Notice and prior procedural safeguards
Under the IESA, employers are required to give in writing one month’s notice or payment in lieu of such notice in order to lawfully terminate the employment of permanent monthly-paid workers. The two weeks’ notice is required for workers paid on other basis. Notice is not required either for probationers, badlis or temporary workers (sec. 13, MSO).
Notice is not required for workers found guilty of serious misconduct such as would constitute summary dismissal. In case of dismissal on disciplinary grounds, the worker must be given an opportunity of explaining the charges of misconduct alleged against him/her (sec. 13(2), MSO).
Furthermore, despite the fact that an employer is entitled to dismiss an employee for serious misconduct or inadequate performance of work, the rules of natural justice have now influenced labour law jurisprudence in India to the extent that the employer will be required to give the employee a “hearing” to answer the charges before the dismissal is effected. This may take the form of a written complaint to initiate departmental proceedings with a view to disciplinary proceedings, and the hearing may be a mere explanation from the employee or may be a full departmental inquiry into the matter with the necessary documentary evidence. Questions into the legality of dismissal due to misconduct often hinge on the nature of this internal inquiry and the Indian courts, in the interest of good industrial relations, have consistently affirmed the need for the usual rules of natural justice to apply. Central to these rules are the requirements that the employee has a fair hearing, including the right to adduce evidence on his or her behalf and to cross-examine witnesses, and that the hearing be free from bias. An employee who faces a charge of misconduct may also generally expect only a warning if it is a first offence or is not habitual conduct. Where a matter relating to termination is pending before a conciliatory or adjudicatory body, the conditions applicable to the worker may not be altered (sec. 33, IDA).
Under sec. 25F of the IDA, an employer proposing to retrench workers, who have been continuously employed for more than one year, must give one month’s notice or pay in lieu of such notice to the worker, and must also notify the relevant governmental authority, giving the reasons for the proposed retrenchment.

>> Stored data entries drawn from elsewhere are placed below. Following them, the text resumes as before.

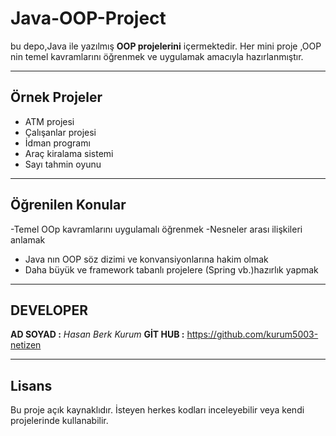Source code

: # Java-OOP-Project
bu depo,Java ile yazılmış **OOP projelerini** içermektedir.
Her mini proje ,OOP nin temel kavramlarını öğrenmek ve uygulamak amacıyla hazırlanmıştır.

---

## Örnek Projeler
- ATM projesi
- Çalışanlar projesi
- İdman programı
- Araç kiralama sistemi
- Sayı tahmin oyunu

---

## Öğrenilen Konular
-Temel OOp kavramlarını uygulamalı öğrenmek
-Nesneler arası ilişkileri anlamak
- Java nın OOP söz dizimi ve konvansiyonlarına hakim olmak
- Daha büyük ve framework tabanlı projelere (Spring vb.)hazırlık yapmak

---

## DEVELOPER
**AD SOYAD :** _Hasan Berk Kurum_
**GİT HUB :** https://github.com/kurum5003-netizen

---

## Lisans
Bu proje açık kaynaklıdır. İsteyen herkes kodları inceleyebilir veya kendi projelerinde kullanabilir.
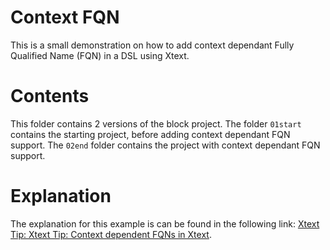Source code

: # Context FQN

This is a small demonstration on how to add context dependant Fully Qualified Name (FQN) in a DSL using Xtext.

# Contents

This folder contains 2 versions of the block project. The folder `01start` contains the starting project, before adding context dependant FQN support. The `02end` folder contains the project with context dependant FQN support.

# Explanation

The explanation for this example is can be found in the following link: [Xtext Tip: Xtext Tip: Context dependent FQNs in Xtext](https://idiomaticsoft.com/post/2022-03-28-use-context-dependent-fqn/).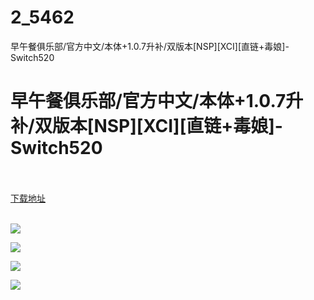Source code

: # 2_5462
早午餐俱乐部/官方中文/本体+1.0.7升补/双版本[NSP][XCI][直链+毒娘]-Switch520
# 早午餐俱乐部/官方中文/本体+1.0.7升补/双版本[NSP][XCI][直链+毒娘]-Switch520
 <br/></br>
[下载地址](https://www.switch520.cc/article/5462 "下载地址")
<br/></br>

<p><span><strong><img src="https://ae01.alicdn.com/kf/U121d27645ad744ff8e7ebbe327d88082N.jpg"></strong></span></p>
<p><span><strong><img src="https://ae01.alicdn.com/kf/Udb714aa4640f497aa39013ee84d4b382A.jpg"></strong></span></p>
<p><span><strong><img src="https://ae01.alicdn.com/kf/Udc3e3e3ce452450f99b313da26620ece3.jpg"></strong></span></p>
<p><span><strong><img src="https://ae01.alicdn.com/kf/U2780833ee2cb4c009d36ce45a2fe4dd6F.jpg"></strong></span></p>
<p></p>
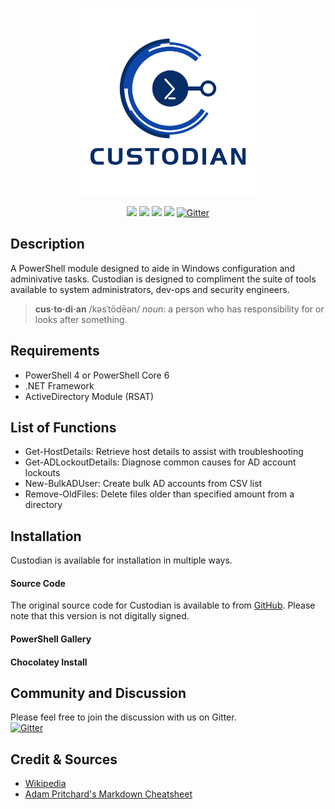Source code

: <p align="center">
    <img src="./images/logo.png" width=300>
</p>
<p align="center">
<img src="https://img.shields.io/github/last-commit/altCipher/Custodian?style=flat-square">
<img src="https://img.shields.io/github/v/release/altCipher/Custodian?include_prereleases&style=flat-square">
<img src="https://img.shields.io/github/issues-raw/altCipher/Custodian?style=flat-square">
<img src="https://img.shields.io/github/license/altCipher/Custodian?style=flat-square">
<a href="https://gitter.im/altCipher/Custodian?utm_source=badge&utm_medium=badge&utm_campaign=pr-badge"><img alt="Gitter" src="https://img.shields.io/gitter/room/altCipher/Custodian?color=46bc99&style=flat-square"></a>
</p>

## Description
A PowerShell module designed to aide in Windows configuration and adminivative tasks. Custodian is designed to compliment the suite of tools available to system administrators, dev-ops and security engineers.
>**cus·to·di·an** /kəsˈtōdēən/ *noun*: a person who has responsibility for or looks after something.

## Requirements
* PowerShell 4 or PowerShell Core 6
* .NET Framework
* ActiveDirectory Module (RSAT)

## List of Functions
* Get-HostDetails: Retrieve host details to assist with troubleshooting 
* Get-ADLockoutDetails: Diagnose common causes for AD account lockouts
* New-BulkADUser: Create bulk AD accounts from CSV list
* Remove-OldFiles: Delete files older than specified amount from a directory

## Installation
Custodian is available for installation in multiple ways.
#### Source Code
The original source code for Custodian is available to from [GitHub](https://github.com/altCipher/Custodian). Please note that this version is not digitally signed.  
#### PowerShell Gallery
#### Chocolatey Install

## Community and Discussion
Please feel free to join the discussion with us on Gitter.  
[![Gitter](https://badges.gitter.im/altCipher/Custodian.svg)](https://gitter.im/altCipher/Custodian?utm_source=badge&utm_medium=badge&utm_campaign=pr-badge)

## Credit & Sources
* [Wikipedia](https://en.wikipedia.org)
* [Adam Pritchard's Markdown Cheatsheet](https://github.com/adam-p/markdown-here/wiki/Markdown-Cheatsheet)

Special provisions under the IDA are applicable in relation to industrial establishments employing 100 workers or more. In this case, workers may not be retrenched unless three months’ written notice, stating reasons for the retrenchment, or pay in lieu of notice, is given to the worker. In addition, the employer must seek prior authorization from the relevant governmental authority before the retrenchment can be carried out (sec. 25N, IDA).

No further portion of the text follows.